しかし、収束したとなるとどういう事だろう。ルフィーナさんが無事にエリオットさんを止めた?
そこで槍の先に、突いても壊れない物が当たった感触がした。
「!!」
慌ててそこを掘り起こすと、あの大剣が見つかる。
「もう失敗しませんよ……!」
私は槍を振り上げて、大剣目掛けて振り下ろそうとした。そこへ頭へ響く声。
『君のお姉さんは元に戻してあげたよ』
「!?」
ダインの声も、持たなくても直接響いてきた。そういえば、姉もコイツに呼ばれて剣を手にした、と聞いた気がする。
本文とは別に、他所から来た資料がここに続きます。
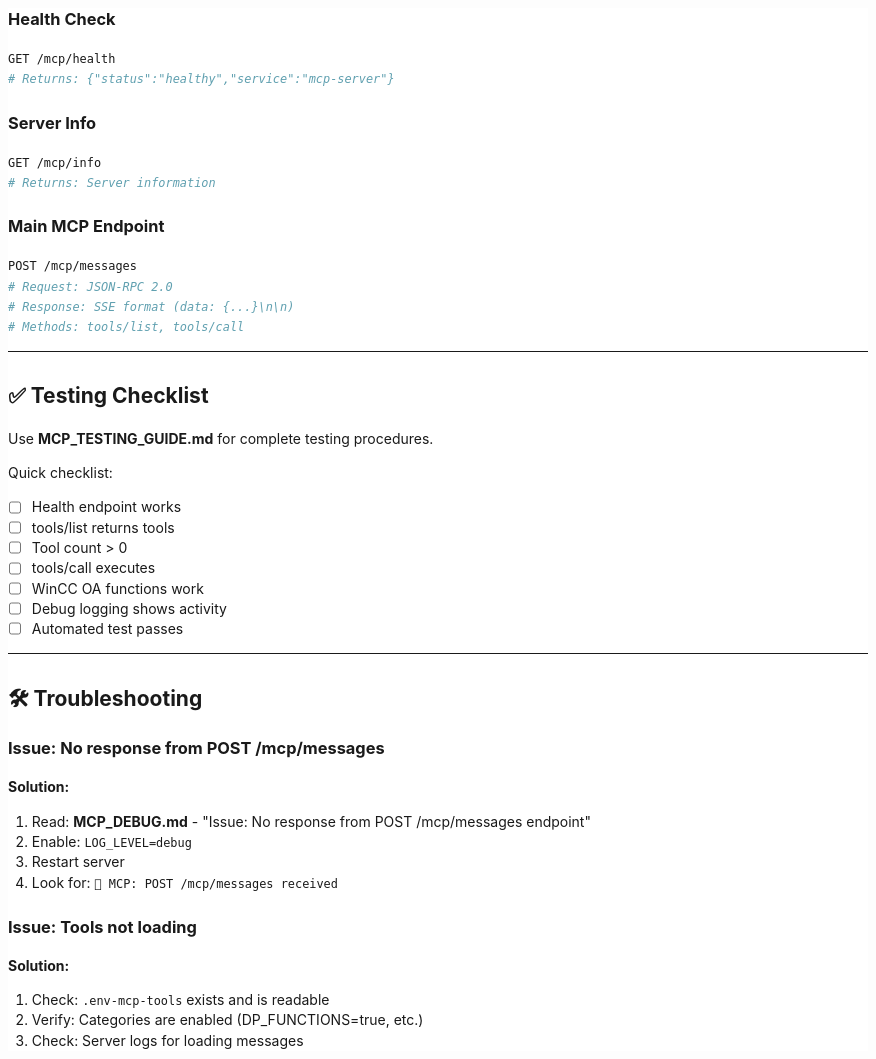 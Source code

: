 ### Health Check
```bash
GET /mcp/health
# Returns: {"status":"healthy","service":"mcp-server"}
```

### Server Info
```bash
GET /mcp/info
# Returns: Server information
```

### Main MCP Endpoint
```bash
POST /mcp/messages
# Request: JSON-RPC 2.0
# Response: SSE format (data: {...}\n\n)
# Methods: tools/list, tools/call
```

---

## ✅ Testing Checklist

Use **MCP_TESTING_GUIDE.md** for complete testing procedures.

Quick checklist:
- [ ] Health endpoint works
- [ ] tools/list returns tools
- [ ] Tool count > 0
- [ ] tools/call executes
- [ ] WinCC OA functions work
- [ ] Debug logging shows activity
- [ ] Automated test passes

---

## 🛠️ Troubleshooting

### Issue: No response from POST /mcp/messages

**Solution:**
1. Read: **MCP_DEBUG.md** - "Issue: No response from POST /mcp/messages endpoint"
2. Enable: `LOG_LEVEL=debug`
3. Restart server
4. Look for: `🔵 MCP: POST /mcp/messages received`

### Issue: Tools not loading

**Solution:**
1. Check: `.env-mcp-tools` exists and is readable
2. Verify: Categories are enabled (DP_FUNCTIONS=true, etc.)
3. Check: Server logs for loading messages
『だから見逃してくれないかなぁ? ほら、折れちゃったら意味無いし、ボクとしてもこうするしか無かったんだよ』
「姉が目の前に居ない今、信じられるわけが無いでしょう」
『うー、信用無いなーボクー』
人を騙した事もあるくせに、よくこんな事が言えたものだ。
いや、これはもしかすると時間稼ぎなのかも知れない。ここでエリオットさんが駆け寄ってきたら、またどう転ぶか分からないでは無いか。
「お話はここまでです」
少しだけ距離を取って、また私は投げる構えを取る。やっぱり振り下ろすやり方では、何となく折れない気がして。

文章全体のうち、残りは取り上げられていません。